Never lose a holy curiosity.
PREAMBLE - I started writing these Studio Notes last week but my weekend teaching schedule meant I didn't get back to it until this week. I was in the process of searching for images to add when I happened to watch Crystal Neubauer's presentation on this week's Painting With Fire (a year long online encaustic workshop). Lo and behold if she didn't begin by talking about the need for curiosity and intuition. Artistic connections are a thing.
AS an artist I think the most important attribute you can have is to BE CURIOUS - the ability to say 'what if'.
Creativity and curiosity go hand in hand. Being creative means you are somewhat naturally curious; it's how you use your curiosity that makes you grow creatively. A sense of curiosity is part of every artist's story - the artists intuition so to speak.
When learning anything new, you would never expect yourself to create a masterpiece without learning how the individual techniques contribute to the final piece, would you?
And that's where your intuitive curiosity comes in!
While it's important to learn the proper techniques to any new venture, give yourself permission to PLAY while you learn. Measure your progress out of curiosity and play, not perfection.

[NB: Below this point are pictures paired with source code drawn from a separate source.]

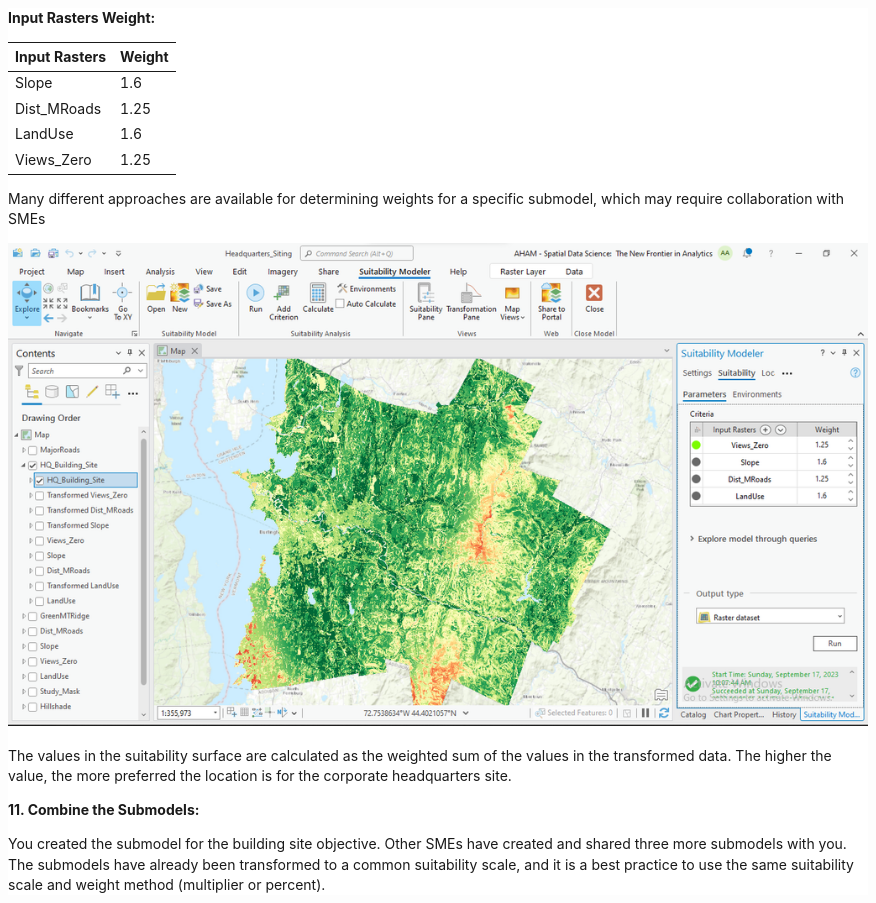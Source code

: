 **Input Rasters Weight:**

| Input Rasters                    | Weight |
|----------------------------------|--------|
| Slope                          | 1.6    |
| Dist_MRoads                    | 1.25   |
| LandUse                       | 1.6    |
| Views_Zero                    | 1.25   |

Many different approaches are available for determining weights for a specific submodel, which may require collaboration
with SMEs

![Screenshot 2023-09-17 100824.png](./screenshot/Screenshot%202023-09-17%20100824.png)

The values in the suitability surface are calculated as the weighted sum of the values in the transformed data. The higher the
value, the more preferred the location is for the corporate headquarters site.

**11. Combine the Submodels:**

You created the submodel for the building site objective. Other SMEs have created and shared three more submodels with
you. The submodels have already been transformed to a common suitability scale, and it is a best practice to use the same
suitability scale and weight method (multiplier or percent).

When I was just beginning my art journey, I was lamenting how I'd failed at a painting technique, a wise, experienced art friend told me - It's only paper - just get a new piece and start again. That hit home when I realized that failure and trying again is how we learn and grow as artists. The more you face the fear, the easier it’ll become, and the easier it’ll be for you to be curious and try out new things. As I have grown as an artist I now see failures as the opportunity to see how I can reinvent the work rather than thinking I have done it wrong.
Learn to listen to that intuitive, curious voice that sparks an idea and asks what if....
You create a path of your own by looking within yourself and listening to your soul,
cultivating your own ways of experiencing the sacred and then practicing it.
Practicing until you make it a song that sings you.